Past Missions

The HuskySat-1 (HS-1) is a 3U CubeSat designed, built, and tested by the Husky Satellite Lab. HS-1's goal was to test two experimental payloads, a pulsed plasma thruster (PPT), and a high-frequency K-band communication system, as well as hosting an Amateur Radio Linear Transponder.

HS-1 was developed by an interdisciplinary team at the University of Washington. It was aboard NASA's Cygnus NG-12 when it launched on November 2, 2019, and was deployed into Low Earth Orbit on January 31, 2020 to become the first amateur, student-built satellite from Washington state.

This CubeSat demonstrated the capabilities of new technologies being developed at the University of Washington and expanded the capabilities of CubeSats as a whole.
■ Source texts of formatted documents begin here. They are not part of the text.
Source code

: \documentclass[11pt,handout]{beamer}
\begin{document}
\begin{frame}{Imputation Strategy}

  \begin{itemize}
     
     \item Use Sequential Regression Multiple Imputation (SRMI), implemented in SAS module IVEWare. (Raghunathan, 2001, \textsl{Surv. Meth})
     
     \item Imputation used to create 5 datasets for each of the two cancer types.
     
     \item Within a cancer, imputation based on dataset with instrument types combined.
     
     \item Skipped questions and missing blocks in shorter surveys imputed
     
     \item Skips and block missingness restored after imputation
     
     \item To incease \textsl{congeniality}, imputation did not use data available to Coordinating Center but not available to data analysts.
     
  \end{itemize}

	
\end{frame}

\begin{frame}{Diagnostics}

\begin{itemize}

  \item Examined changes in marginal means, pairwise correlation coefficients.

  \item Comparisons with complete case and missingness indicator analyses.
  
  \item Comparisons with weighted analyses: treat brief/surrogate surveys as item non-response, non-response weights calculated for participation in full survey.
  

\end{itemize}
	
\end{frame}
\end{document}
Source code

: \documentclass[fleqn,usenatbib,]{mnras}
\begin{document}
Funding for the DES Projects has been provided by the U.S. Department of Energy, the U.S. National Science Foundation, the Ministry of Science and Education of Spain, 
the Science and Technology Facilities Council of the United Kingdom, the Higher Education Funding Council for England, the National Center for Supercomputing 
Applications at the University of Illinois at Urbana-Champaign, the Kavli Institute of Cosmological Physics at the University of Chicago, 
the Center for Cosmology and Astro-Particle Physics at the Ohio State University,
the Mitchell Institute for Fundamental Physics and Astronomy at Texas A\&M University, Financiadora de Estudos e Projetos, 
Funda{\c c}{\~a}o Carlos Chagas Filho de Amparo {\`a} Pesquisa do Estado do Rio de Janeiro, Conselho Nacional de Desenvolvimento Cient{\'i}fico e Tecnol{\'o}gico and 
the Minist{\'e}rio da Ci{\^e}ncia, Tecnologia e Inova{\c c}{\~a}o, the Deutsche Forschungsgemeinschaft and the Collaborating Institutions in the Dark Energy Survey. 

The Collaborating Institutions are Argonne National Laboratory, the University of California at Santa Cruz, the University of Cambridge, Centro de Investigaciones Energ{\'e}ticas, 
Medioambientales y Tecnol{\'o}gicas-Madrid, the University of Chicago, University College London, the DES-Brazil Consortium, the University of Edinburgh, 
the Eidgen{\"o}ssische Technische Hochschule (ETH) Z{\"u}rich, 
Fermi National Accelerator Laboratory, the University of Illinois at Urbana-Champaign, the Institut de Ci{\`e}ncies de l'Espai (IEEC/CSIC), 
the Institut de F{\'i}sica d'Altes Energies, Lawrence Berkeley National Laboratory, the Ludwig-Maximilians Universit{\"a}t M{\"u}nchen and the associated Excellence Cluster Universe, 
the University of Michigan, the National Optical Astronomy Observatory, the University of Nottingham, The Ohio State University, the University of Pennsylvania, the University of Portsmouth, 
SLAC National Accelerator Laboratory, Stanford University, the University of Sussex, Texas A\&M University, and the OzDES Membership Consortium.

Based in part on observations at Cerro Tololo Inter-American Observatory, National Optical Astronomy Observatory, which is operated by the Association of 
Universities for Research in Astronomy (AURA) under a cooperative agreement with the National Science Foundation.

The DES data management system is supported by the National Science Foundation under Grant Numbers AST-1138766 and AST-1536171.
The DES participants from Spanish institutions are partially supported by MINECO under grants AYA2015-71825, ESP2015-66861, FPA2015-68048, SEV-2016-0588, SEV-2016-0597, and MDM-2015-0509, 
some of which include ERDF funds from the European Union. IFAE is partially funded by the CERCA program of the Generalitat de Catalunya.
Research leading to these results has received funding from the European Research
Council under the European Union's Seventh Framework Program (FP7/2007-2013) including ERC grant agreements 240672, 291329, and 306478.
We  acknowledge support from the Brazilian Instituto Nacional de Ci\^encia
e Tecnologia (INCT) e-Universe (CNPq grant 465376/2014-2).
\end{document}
In particular, the PPT and high-gain communications system formed the core technology suite on board the satellite. The HS-1 also flew a newly developed amateur radio linear transponder developed by AMSAT, aimed at contributing to the worldwide communication networks built and operated by ham radio enthusiasts.

While satellite launches are the ultimate goal of HSL, sometimes results are needed in a more immediate (or at least more cost-effective) method. To accomplish this, we created our first Platform for High Altitude Testing (PHAT-1) in the 2018-19 school year. This allowed the team to improve on and experiment with the technology used in the HuskySat-1 mission, as well as try out new techniques for future missions.

The PHAT-1 mission consisted of two parts: a system bus, containing mission hardware, and a payload section, both of which hung below a high altitude balloon. The balloon was then launched to ~90,000 feet. Components on the bus included main power, data logging, and controls, as well as a GPS, magnetometer, and altimeter. The payload section consisted of a camera, pulsed plasma thruster (PPT) and deployable langmuir probe.

Unfortunately, not long after reaching its operational altitude, contact with the PHAT-1 was lost. Flight trajectory puts the landing point in the middle of a reservoir near the launch site, so the onboard data was never recovered.

Still, the mission provided useful insight for future missions. The development of the PPT led to a new ignitor/charge board design that is more compact than that used in HuskySat-1's PPT. The mission opened up new ideas for computational software, and the lack of recovery reinforced the need for effective and efficient radio transmission.